Your assignment:
Copy out all the entries below, word for word.

*** Material to process ***

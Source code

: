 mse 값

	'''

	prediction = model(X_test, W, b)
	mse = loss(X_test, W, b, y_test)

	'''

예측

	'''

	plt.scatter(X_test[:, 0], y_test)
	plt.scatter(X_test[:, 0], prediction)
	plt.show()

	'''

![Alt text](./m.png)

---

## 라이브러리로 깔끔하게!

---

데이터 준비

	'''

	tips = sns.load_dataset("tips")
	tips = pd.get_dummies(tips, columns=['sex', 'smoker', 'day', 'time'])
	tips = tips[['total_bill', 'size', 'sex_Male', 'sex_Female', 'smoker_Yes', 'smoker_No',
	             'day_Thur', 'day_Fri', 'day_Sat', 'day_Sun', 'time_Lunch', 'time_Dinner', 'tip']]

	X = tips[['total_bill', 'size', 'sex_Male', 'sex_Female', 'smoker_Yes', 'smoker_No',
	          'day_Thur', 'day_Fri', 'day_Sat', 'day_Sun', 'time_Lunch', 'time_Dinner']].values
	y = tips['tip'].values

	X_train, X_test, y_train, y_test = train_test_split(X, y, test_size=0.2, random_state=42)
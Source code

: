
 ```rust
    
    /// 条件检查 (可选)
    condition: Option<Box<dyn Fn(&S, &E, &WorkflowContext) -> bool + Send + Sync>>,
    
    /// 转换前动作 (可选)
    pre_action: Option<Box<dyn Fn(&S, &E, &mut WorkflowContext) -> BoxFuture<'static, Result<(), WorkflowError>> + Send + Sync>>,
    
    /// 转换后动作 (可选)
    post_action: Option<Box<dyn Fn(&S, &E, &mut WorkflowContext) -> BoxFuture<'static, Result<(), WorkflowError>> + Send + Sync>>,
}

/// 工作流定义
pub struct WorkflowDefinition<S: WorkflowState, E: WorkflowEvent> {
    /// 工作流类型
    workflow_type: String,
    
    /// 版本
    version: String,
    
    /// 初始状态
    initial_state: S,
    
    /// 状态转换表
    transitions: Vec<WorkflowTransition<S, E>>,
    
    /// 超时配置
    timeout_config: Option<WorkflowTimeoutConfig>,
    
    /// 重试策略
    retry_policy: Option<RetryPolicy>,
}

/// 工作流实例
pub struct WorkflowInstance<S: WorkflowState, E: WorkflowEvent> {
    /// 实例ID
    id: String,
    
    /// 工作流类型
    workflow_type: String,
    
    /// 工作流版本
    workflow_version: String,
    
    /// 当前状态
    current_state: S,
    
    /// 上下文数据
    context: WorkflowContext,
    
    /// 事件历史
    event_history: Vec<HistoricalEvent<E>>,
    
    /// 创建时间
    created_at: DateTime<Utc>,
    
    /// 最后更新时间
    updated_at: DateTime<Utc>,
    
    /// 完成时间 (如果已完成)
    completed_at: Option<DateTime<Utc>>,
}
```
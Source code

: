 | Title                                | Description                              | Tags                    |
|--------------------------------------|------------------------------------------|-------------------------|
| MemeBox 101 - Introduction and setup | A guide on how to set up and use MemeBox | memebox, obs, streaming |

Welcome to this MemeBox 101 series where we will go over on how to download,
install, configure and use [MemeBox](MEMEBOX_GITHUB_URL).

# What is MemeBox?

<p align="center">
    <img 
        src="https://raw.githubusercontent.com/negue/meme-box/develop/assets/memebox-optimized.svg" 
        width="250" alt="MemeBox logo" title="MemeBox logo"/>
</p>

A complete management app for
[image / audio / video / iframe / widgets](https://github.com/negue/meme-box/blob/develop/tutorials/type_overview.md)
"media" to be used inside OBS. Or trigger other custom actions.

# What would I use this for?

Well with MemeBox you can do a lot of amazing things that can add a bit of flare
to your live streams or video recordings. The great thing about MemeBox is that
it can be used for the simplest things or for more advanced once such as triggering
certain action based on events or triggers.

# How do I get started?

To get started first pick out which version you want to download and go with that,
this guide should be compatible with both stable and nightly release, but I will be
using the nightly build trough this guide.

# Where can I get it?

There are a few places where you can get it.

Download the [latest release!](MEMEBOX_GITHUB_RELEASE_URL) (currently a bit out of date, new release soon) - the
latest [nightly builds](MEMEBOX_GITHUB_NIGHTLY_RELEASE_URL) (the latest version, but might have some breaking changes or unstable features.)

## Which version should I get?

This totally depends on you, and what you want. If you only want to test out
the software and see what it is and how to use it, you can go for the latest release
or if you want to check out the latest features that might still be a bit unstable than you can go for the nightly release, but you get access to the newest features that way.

*** End of Material to process ***

Task result:
Source code

: mse 값

	'''

	prediction = model(X_test, W, b)
	mse = loss(X_test, W, b, y_test)

	'''

예측

	'''

	plt.scatter(X_test[:, 0], y_test)
	plt.scatter(X_test[:, 0], prediction)
	plt.show()

	'''

![Alt text](./m.png)

---

## 라이브러리로 깔끔하게!

---

데이터 준비

	'''

	tips = sns.load_dataset("tips")
	tips = pd.get_dummies(tips, columns=['sex', 'smoker', 'day', 'time'])
	tips = tips[['total_bill', 'size', 'sex_Male', 'sex_Female', 'smoker_Yes', 'smoker_No',
	             'day_Thur', 'day_Fri', 'day_Sat', 'day_Sun', 'time_Lunch', 'time_Dinner', 'tip']]

	X = tips[['total_bill', 'size', 'sex_Male', 'sex_Female', 'smoker_Yes', 'smoker_No',
	          'day_Thur', 'day_Fri', 'day_Sat', 'day_Sun', 'time_Lunch', 'time_Dinner']].values
	y = tips['tip'].values

	X_train, X_test, y_train, y_test = train_test_split(X, y, test_size=0.2, random_state=42)
Source code

:
 ```rust
    
    /// 条件检查 (可选)
    condition: Option<Box<dyn Fn(&S, &E, &WorkflowContext) -> bool + Send + Sync>>,
    
    /// 转换前动作 (可选)
    pre_action: Option<Box<dyn Fn(&S, &E, &mut WorkflowContext) -> BoxFuture<'static, Result<(), WorkflowError>> + Send + Sync>>,
    
    /// 转换后动作 (可选)
    post_action: Option<Box<dyn Fn(&S, &E, &mut WorkflowContext) -> BoxFuture<'static, Result<(), WorkflowError>> + Send + Sync>>,
}

/// 工作流定义
pub struct WorkflowDefinition<S: WorkflowState, E: WorkflowEvent> {
    /// 工作流类型
    workflow_type: String,
    
    /// 版本
    version: String,
    
    /// 初始状态
    initial_state: S,
    
    /// 状态转换表
    transitions: Vec<WorkflowTransition<S, E>>,
    
    /// 超时配置
    timeout_config: Option<WorkflowTimeoutConfig>,
    
    /// 重试策略
    retry_policy: Option<RetryPolicy>,
}

/// 工作流实例
pub struct WorkflowInstance<S: WorkflowState, E: WorkflowEvent> {
    /// 实例ID
    id: String,
    
    /// 工作流类型
    workflow_type: String,
    
    /// 工作流版本
    workflow_version: String,
    
    /// 当前状态
    current_state: S,
    
    /// 上下文数据
    context: WorkflowContext,
    
    /// 事件历史
    event_history: Vec<HistoricalEvent<E>>,
    
    /// 创建时间
    created_at: DateTime<Utc>,
    
    /// 最后更新时间
    updated_at: DateTime<Utc>,
    
    /// 完成时间 (如果已完成)
    completed_at: Option<DateTime<Utc>>,
}
```
Source code

: | Title                                | Description                              | Tags                    |
|--------------------------------------|------------------------------------------|-------------------------|
| MemeBox 101 - Introduction and setup | A guide on how to set up and use MemeBox | memebox, obs, streaming |

Welcome to this MemeBox 101 series where we will go over on how to download,
install, configure and use [MemeBox](MEMEBOX_GITHUB_URL).

# What is MemeBox?

<p align="center">
    <img 
        src="https://raw.githubusercontent.com/negue/meme-box/develop/assets/memebox-optimized.svg" 
        width="250" alt="MemeBox logo" title="MemeBox logo"/>
</p>

A complete management app for
[image / audio / video / iframe / widgets](https://github.com/negue/meme-box/blob/develop/tutorials/type_overview.md)
"media" to be used inside OBS. Or trigger other custom actions.

# What would I use this for?

Well with MemeBox you can do a lot of amazing things that can add a bit of flare
to your live streams or video recordings. The great thing about MemeBox is that
it can be used for the simplest things or for more advanced once such as triggering
certain action based on events or triggers.

# How do I get started?

To get started first pick out which version you want to download and go with that,
this guide should be compatible with both stable and nightly release, but I will be
using the nightly build trough this guide.

# Where can I get it?

There are a few places where you can get it.

Download the [latest release!](MEMEBOX_GITHUB_RELEASE_URL) (currently a bit out of date, new release soon) - the
latest [nightly builds](MEMEBOX_GITHUB_NIGHTLY_RELEASE_URL) (the latest version, but might have some breaking changes or unstable features.)

## Which version should I get?

This totally depends on you, and what you want. If you only want to test out
the software and see what it is and how to use it, you can go for the latest release
or if you want to check out the latest features that might still be a bit unstable than you can go for the nightly release, but you get access to the newest features that way.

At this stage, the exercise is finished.